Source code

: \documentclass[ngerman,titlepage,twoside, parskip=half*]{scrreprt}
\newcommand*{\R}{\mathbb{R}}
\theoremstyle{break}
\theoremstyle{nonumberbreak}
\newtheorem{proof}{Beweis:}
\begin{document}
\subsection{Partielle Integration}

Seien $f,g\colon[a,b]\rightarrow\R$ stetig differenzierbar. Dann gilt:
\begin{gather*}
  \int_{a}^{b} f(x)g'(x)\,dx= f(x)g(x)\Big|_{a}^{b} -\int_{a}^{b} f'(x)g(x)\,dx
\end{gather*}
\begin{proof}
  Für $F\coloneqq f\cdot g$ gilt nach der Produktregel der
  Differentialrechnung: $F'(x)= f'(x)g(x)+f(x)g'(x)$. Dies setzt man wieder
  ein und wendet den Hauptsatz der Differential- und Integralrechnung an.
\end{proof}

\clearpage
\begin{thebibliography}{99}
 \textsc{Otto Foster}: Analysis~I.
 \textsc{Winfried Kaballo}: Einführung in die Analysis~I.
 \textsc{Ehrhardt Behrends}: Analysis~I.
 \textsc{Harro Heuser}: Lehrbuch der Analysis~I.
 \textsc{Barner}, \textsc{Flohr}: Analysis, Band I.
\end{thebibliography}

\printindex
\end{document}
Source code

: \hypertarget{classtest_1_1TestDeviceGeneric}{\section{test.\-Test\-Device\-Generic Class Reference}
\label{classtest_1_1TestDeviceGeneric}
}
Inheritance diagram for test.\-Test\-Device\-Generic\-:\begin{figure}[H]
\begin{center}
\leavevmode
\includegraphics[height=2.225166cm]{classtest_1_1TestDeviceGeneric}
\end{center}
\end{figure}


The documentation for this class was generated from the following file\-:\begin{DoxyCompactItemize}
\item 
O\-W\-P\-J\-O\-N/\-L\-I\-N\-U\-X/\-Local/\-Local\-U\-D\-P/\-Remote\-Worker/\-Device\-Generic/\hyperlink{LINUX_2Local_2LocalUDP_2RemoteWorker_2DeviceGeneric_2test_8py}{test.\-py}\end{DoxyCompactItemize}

#### TASK TO COMPLETE:
Please reproduce all of the records exactly as they stand.

#### SOLUTION FOR THIS EXERCISE:
Source code

: \documentclass[ngerman,titlepage,twoside, parskip=half*]{scrreprt}
\newcommand*{\R}{\mathbb{R}}
\theoremstyle{break}
\theoremstyle{nonumberbreak}
\newtheorem{proof}{Beweis:}
\begin{document}
\subsection{Partielle Integration}

Seien $f,g\colon[a,b]\rightarrow\R$ stetig differenzierbar. Dann gilt:
\begin{gather*}
  \int_{a}^{b} f(x)g'(x)\,dx= f(x)g(x)\Big|_{a}^{b} -\int_{a}^{b} f'(x)g(x)\,dx
\end{gather*}
\begin{proof}
  Für $F\coloneqq f\cdot g$ gilt nach der Produktregel der
  Differentialrechnung: $F'(x)= f'(x)g(x)+f(x)g'(x)$. Dies setzt man wieder
  ein und wendet den Hauptsatz der Differential- und Integralrechnung an.
\end{proof}

\clearpage
\begin{thebibliography}{99}
 \textsc{Otto Foster}: Analysis~I.
 \textsc{Winfried Kaballo}: Einführung in die Analysis~I.
 \textsc{Ehrhardt Behrends}: Analysis~I.
 \textsc{Harro Heuser}: Lehrbuch der Analysis~I.
 \textsc{Barner}, \textsc{Flohr}: Analysis, Band I.
\end{thebibliography}

\printindex
\end{document}
Source code

: \hypertarget{classtest_1_1TestDeviceGeneric}{\section{test.\-Test\-Device\-Generic Class Reference}
\label{classtest_1_1TestDeviceGeneric}
}
Inheritance diagram for test.\-Test\-Device\-Generic\-:\begin{figure}[H]
\begin{center}
\leavevmode
\includegraphics[height=2.225166cm]{classtest_1_1TestDeviceGeneric}
\end{center}
\end{figure}


The documentation for this class was generated from the following file\-:\begin{DoxyCompactItemize}
\item 
O\-W\-P\-J\-O\-N/\-L\-I\-N\-U\-X/\-Local/\-Local\-U\-D\-P/\-Remote\-Worker/\-Device\-Generic/\hyperlink{LINUX_2Local_2LocalUDP_2RemoteWorker_2DeviceGeneric_2test_8py}{test.\-py}\end{DoxyCompactItemize}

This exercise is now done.